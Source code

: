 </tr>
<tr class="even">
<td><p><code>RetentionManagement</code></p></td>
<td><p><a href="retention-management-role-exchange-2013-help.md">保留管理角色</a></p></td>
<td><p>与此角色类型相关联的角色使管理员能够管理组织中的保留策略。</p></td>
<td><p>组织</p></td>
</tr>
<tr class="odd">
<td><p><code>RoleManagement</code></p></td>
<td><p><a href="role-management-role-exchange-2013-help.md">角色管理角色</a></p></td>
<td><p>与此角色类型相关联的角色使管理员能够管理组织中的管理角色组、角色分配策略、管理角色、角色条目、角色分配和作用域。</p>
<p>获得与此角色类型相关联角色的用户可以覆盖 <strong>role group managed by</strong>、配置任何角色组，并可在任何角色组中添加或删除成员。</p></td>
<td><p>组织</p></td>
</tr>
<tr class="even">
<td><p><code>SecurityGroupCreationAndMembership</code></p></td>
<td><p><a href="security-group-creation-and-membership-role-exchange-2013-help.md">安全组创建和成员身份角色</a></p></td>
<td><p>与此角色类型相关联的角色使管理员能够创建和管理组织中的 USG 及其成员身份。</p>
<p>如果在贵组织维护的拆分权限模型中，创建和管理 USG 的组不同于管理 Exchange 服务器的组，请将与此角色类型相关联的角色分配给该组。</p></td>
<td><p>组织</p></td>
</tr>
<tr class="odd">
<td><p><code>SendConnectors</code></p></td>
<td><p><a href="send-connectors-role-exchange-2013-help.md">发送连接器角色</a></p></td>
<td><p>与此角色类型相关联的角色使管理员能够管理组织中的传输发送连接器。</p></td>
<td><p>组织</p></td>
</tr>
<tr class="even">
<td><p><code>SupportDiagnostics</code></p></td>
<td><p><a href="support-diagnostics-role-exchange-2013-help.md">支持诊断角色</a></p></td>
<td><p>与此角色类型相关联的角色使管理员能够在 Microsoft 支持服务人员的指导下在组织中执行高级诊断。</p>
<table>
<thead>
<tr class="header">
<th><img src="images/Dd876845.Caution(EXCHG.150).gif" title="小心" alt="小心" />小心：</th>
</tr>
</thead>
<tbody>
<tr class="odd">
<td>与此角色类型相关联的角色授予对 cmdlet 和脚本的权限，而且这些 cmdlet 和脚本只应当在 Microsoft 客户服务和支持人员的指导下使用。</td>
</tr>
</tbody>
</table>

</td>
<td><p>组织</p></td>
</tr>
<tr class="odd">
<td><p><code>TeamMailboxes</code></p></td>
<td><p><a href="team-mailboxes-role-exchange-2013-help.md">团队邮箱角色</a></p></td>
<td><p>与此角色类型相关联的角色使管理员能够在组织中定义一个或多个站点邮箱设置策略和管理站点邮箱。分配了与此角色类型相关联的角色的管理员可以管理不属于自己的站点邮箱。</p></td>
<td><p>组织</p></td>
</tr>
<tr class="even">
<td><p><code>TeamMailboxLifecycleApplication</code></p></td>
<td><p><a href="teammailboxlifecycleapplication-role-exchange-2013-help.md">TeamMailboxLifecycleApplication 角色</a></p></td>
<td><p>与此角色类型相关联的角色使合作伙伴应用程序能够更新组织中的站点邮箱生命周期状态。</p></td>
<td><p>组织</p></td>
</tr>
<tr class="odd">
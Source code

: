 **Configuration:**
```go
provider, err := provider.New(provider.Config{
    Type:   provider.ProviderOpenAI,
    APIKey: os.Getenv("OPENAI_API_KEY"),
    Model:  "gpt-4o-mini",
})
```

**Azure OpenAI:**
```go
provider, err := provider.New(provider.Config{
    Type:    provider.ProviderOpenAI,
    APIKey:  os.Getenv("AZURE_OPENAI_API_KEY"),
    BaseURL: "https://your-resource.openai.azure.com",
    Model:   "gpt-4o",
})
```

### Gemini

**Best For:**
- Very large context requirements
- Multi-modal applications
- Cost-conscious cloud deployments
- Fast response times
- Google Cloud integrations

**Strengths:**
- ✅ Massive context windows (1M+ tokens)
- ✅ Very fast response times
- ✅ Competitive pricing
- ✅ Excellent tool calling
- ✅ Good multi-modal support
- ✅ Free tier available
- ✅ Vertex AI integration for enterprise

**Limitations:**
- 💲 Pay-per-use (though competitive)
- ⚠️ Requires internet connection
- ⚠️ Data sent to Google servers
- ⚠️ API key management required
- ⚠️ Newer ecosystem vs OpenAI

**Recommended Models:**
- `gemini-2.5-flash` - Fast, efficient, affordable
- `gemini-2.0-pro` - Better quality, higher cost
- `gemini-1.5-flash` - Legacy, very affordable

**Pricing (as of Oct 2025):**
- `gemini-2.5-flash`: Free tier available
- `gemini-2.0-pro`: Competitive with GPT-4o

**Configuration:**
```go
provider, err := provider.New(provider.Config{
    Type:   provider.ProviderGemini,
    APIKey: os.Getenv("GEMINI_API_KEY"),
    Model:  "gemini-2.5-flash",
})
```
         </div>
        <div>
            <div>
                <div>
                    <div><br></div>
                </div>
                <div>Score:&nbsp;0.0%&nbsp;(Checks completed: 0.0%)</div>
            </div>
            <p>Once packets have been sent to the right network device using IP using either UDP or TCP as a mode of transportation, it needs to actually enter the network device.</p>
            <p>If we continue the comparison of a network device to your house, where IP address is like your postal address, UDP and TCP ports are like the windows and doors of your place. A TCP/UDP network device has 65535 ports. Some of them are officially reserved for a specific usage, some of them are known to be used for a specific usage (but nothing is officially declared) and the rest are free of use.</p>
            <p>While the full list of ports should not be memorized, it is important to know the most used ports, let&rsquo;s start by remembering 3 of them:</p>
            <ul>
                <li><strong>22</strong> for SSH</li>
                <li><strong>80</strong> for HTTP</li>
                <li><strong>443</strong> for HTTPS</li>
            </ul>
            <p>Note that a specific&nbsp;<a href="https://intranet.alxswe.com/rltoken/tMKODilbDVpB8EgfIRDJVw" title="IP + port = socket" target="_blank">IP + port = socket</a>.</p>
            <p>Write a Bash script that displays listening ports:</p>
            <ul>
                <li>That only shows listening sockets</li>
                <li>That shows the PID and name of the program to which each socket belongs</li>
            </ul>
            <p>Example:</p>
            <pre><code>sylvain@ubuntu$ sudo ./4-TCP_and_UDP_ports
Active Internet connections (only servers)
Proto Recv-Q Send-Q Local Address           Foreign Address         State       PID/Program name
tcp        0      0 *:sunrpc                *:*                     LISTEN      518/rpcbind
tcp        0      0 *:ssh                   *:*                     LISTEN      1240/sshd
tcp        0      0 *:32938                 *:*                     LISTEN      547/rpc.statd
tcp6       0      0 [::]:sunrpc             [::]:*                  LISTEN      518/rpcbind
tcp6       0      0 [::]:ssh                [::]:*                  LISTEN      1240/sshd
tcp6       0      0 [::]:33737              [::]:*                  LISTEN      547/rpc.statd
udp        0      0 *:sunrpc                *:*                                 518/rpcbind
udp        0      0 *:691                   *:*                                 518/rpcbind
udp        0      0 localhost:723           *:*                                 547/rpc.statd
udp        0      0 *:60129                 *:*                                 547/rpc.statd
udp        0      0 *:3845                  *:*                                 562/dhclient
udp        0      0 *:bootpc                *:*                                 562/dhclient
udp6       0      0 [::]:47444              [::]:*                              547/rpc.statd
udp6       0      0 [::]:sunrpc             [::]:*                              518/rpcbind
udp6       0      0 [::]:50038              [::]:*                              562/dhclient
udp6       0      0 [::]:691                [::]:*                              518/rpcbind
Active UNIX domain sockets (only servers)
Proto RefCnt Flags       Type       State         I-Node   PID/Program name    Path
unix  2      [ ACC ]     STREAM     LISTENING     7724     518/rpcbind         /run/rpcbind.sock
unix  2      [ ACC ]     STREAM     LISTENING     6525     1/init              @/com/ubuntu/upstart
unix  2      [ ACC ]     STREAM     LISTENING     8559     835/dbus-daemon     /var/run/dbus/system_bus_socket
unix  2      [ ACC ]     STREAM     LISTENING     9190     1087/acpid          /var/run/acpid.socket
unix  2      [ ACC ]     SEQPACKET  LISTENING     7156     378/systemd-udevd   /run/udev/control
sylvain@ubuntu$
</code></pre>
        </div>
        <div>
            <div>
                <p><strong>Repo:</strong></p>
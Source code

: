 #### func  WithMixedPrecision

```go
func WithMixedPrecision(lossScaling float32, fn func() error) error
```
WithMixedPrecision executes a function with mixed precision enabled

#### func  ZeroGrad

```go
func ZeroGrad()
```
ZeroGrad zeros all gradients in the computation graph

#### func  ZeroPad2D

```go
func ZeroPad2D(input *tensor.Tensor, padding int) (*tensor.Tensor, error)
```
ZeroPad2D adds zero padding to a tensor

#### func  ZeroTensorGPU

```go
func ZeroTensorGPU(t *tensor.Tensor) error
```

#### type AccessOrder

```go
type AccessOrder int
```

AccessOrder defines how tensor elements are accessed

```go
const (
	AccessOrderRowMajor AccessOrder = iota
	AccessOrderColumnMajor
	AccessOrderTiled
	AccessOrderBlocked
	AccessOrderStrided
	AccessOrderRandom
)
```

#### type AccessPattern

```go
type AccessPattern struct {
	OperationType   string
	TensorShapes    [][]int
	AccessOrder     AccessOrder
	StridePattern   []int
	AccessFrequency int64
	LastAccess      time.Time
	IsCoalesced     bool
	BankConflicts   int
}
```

* **Exercise goal**
Which lines in the listing have the string "context"? Pick them out and copy them.

* **The answer**
- Very large context requirements
- ✅ Massive context windows (1M+ tokens)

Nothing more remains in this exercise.